Ramos started out going to the gym right after work, and she kept an extra bag of gym clothes at work. That way, forgetting her workout gear couldn’t be an excuse for skipping the gym. That schedule worked for a while, but as her workouts got longer she started getting home late.

Now she wakes up at 4:30 a.m. every weekday so she can get to the gym when it opens at 5. “I do my workout, come home, take a shower, stop by to get my mom set up for her day and go to work. It works out great. After work I can go straight home,” she says. “I try not to ever compromise that, but if I can’t get to the gym in the morning I go for a walk in the evening.”

In 2019, a potential setback turned into a confidence booster. She needed hernia surgery and couldn’t exercise for six weeks. “It was very hard. I was really careful with what I ate, and I was able to maintain my weight. That made me feel stronger. I thought, ‘I got this,’” she says.

She faced another setback when the pandemic closed her gym. She got out of the exercise habit and needed to find an alternative. “I had to find ways to come back from not exercising. I started to ride my bike. The first time, I rode a mile, and I threw up. I needed my inhaler again,” she says.

She and her husband started walking, and she rebuilt her fitness level. Now, they can bike from their home in Glendora, Calif. to Seal Beach, 40 miles away.

WeightWatchers taught her how to eat what she wants while being mindful of her diet

WeightWatchers uses a points-based system, and Ramos started out trying to keep her points as low as possible. “I was really strict for the first 50 pounds, trying to live on zero-point foods. But I realized I wasn’t going to be able to do that forever,” she says.

Now, she plans around bigger meals and snacks. If she knows she’s going to have a big dinner, she adjusts her breakfast and lunch around that. She eats donuts and candy sometimes. “I don’t ‘cheat’ on my diet because I’m not on a diet. I indulge, enjoy and treat myself,” she says. “There’s nothing I can’t eat, and that’s why I’ve stuck with it.”

She gave up alcohol. “I wasn’t a big drinker, but we would have wine coolers, wine with dinner or a cocktail here or there. I’d rather use my points on a muffin than a margarita,” she says.

She buys smaller packages of certain foods to help with portion sizes and self-control: “If I feel like having Ritz crackers and I buy a box, I’m going to go through the whole box. If I buy one sleeve, it might cost more, but I’m only going through one sleeve. I know I don’t have the control to stop myself from eating the other three sleeves, so it’s worth it.”

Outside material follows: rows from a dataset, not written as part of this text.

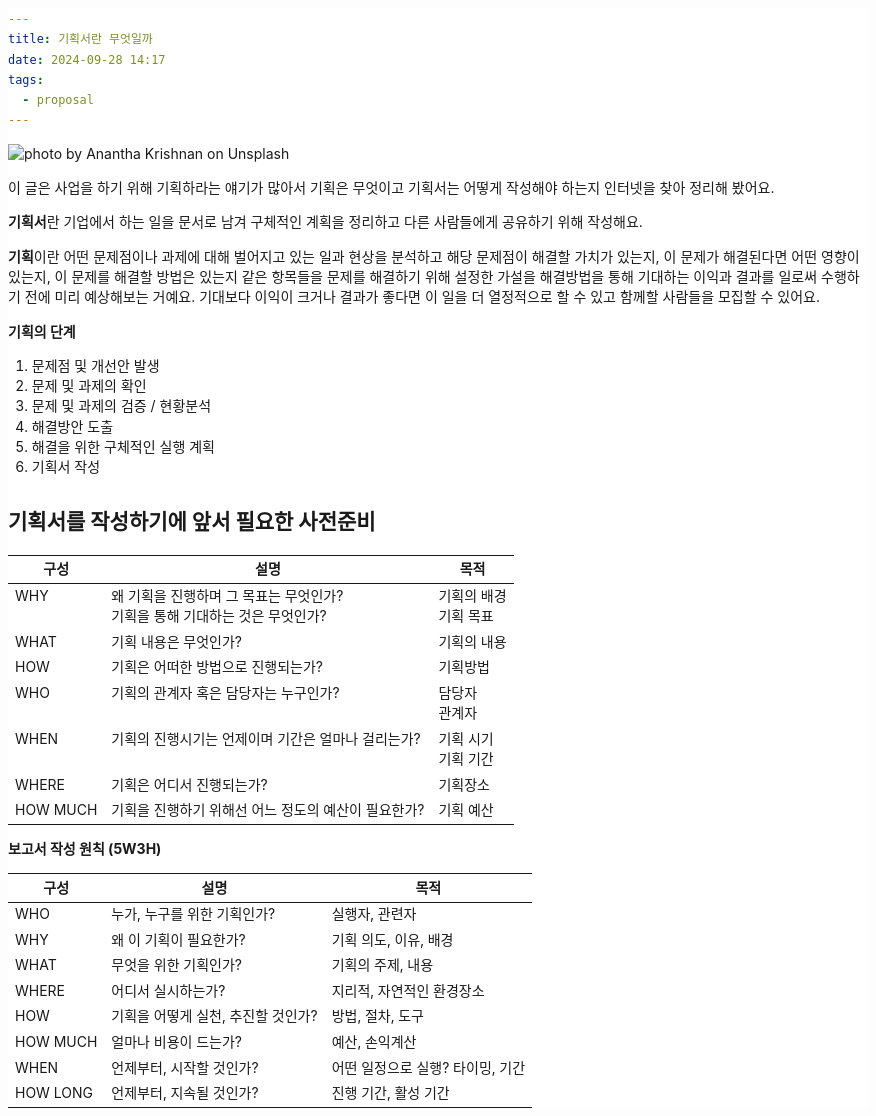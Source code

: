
 ```yaml
---
title: 기획서란 무엇일까
date: 2024-09-28 14:17
tags:
  - proposal
---
```


![photo by Anantha Krishnan on Unsplash](https://images.unsplash.com/photo-1725611224180-4a50ef13a0e8?crop=entropy&cs=srgb&fm=jpg&ixid=M3w2NDU1OTF8MHwxfHJhbmRvbXx8fHx8fHx8fDE3Mjc1MDA2Mjd8&ixlib=rb-4.0.3&q=85&w=768&h=432)

이 글은 사업을 하기 위해 기획하라는 얘기가 많아서 기획은 무엇이고 기획서는 어떻게 작성해야 하는지 인터넷을 찾아 정리해 봤어요.

**기획서**란 기업에서 하는 일을 문서로 남겨 구체적인 계획을 정리하고 다른 사람들에게 공유하기 위해 작성해요.

**기획**이란 어떤 문제점이나 과제에 대해 벌어지고 있는 일과 현상을 분석하고 해당 문제점이 해결할 가치가 있는지, 이 문제가 해결된다면 어떤 영향이 있는지, 이 문제를 해결할 방법은 있는지 같은 항목들을 문제를 해결하기 위해 설정한 가설을 해결방법을 통해 기대하는 이익과 결과를 일로써 수행하기 전에 미리 예상해보는 거예요. 기대보다 이익이 크거나 결과가 좋다면 이 일을 더 열정적으로 할 수 있고 함께할 사람들을 모집할 수 있어요.

**기획의 단계**
1. 문제점 및 개선안 발생
2. 문제 및 과제의 확인
3. 문제 및 과제의 검증 / 현황분석
4. 해결방안 도출
5. 해결을 위한 구체적인 실행 계획
6. 기획서 작성
## 기획서를 작성하기에 앞서 필요한 사전준비

| 구성     | 설명                                                                           | 목적                      |
| -------- | ------------------------------------------------------------------------------ | ------------------------- |
| WHY      | 왜 기획을 진행하며 그 목표는 무엇인가?<br/>기획을 통해 기대하는 것은 무엇인가? | 기획의 배경<br/>기획 목표 |
| WHAT     | 기획 내용은 무엇인가?                                                          | 기획의 내용               |
| HOW      | 기획은 어떠한 방법으로 진행되는가?                                             | 기획방법                  |
| WHO      | 기획의 관계자 혹은 담당자는 누구인가?                                          | 담당자<br/>관계자         |
| WHEN     | 기획의 진행시기는 언제이며 기간은 얼마나 걸리는가?                             | 기획 시기<br/>기획 기간   |
| WHERE    | 기획은 어디서 진행되는가?                                                      | 기획장소                  |
| HOW MUCH | 기획을 진행하기 위해선 어느 정도의 예산이 필요한가?                            | 기획 예산                 |

**보고서 작성 원칙 (5W3H)**

| 구성       | 설명                   | 목적                  |
| -------- | -------------------- | ------------------- |
| WHO      | 누가, 누구를 위한 기획인가?     | 실행자, 관련자            |
| WHY      | 왜 이 기획이 필요한가?        | 기획 의도, 이유, 배경       |
| WHAT     | 무엇을 위한 기획인가?         | 기획의 주제, 내용          |
| WHERE    | 어디서 실시하는가?           | 지리적, 자연적인 환경장소      |
| HOW      | 기획을 어떻게 실천, 추진할 것인가? | 방법, 절차, 도구          |
| HOW MUCH | 얼마나 비용이 드는가?         | 예산, 손익계산            |
| WHEN     | 언제부터, 시작할 것인가?       | 어떤 일정으로 실행? 타이밍, 기간 |
| HOW LONG | 언제부터, 지속될 것인가?       | 진행 기간, 활성 기간        |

She also learned how to pay attention to signals that her body is full. “We’re in such a rush to scarf everything down. There are things you can do to help eat more slowly, like putting your fork down between bites, sitting instead of standing when you eat and enjoying your food with a fork and napkin,” she says.

She made her mental health a priority with meditation and therapy

Ramos uses the Headspace app to meditate. When her day or week feels chaotic and she notices a food craving, she takes 15 minutes to meditate instead. She also meditates to regroup at the end of the day.

“We all have these times where we’ve been great all day, then at night we eat a bag of pretzels or potato chips. Meditation helps me see what I could have done to keep that from happening. It helps me see where I struggled and where I can make changes,” she says.

Ramos started to see a therapist soon after the pandemic began, when her anxiety and stress were climbing. Therapy taught her to eat to nourish her body. “Therapy helped me resolve my need for food as comfort. I found different ways to take care of myself,” she says.

It also helped her learn to be compassionate with herself. “I have compassion for others, but I’m brutal to myself sometimes,” she says.

“I used to be athletic and outgoing, and when I started gaining weight everything changed. I became shy and introverted because I was embarrassed to be so big compared to how I had been all my life,” she says. “Nobody says, ‘I hope I weigh 300 pounds. We get there because of different situations in our lives. My therapist is helping me have a kinder dialog with myself about my weight-loss journey.”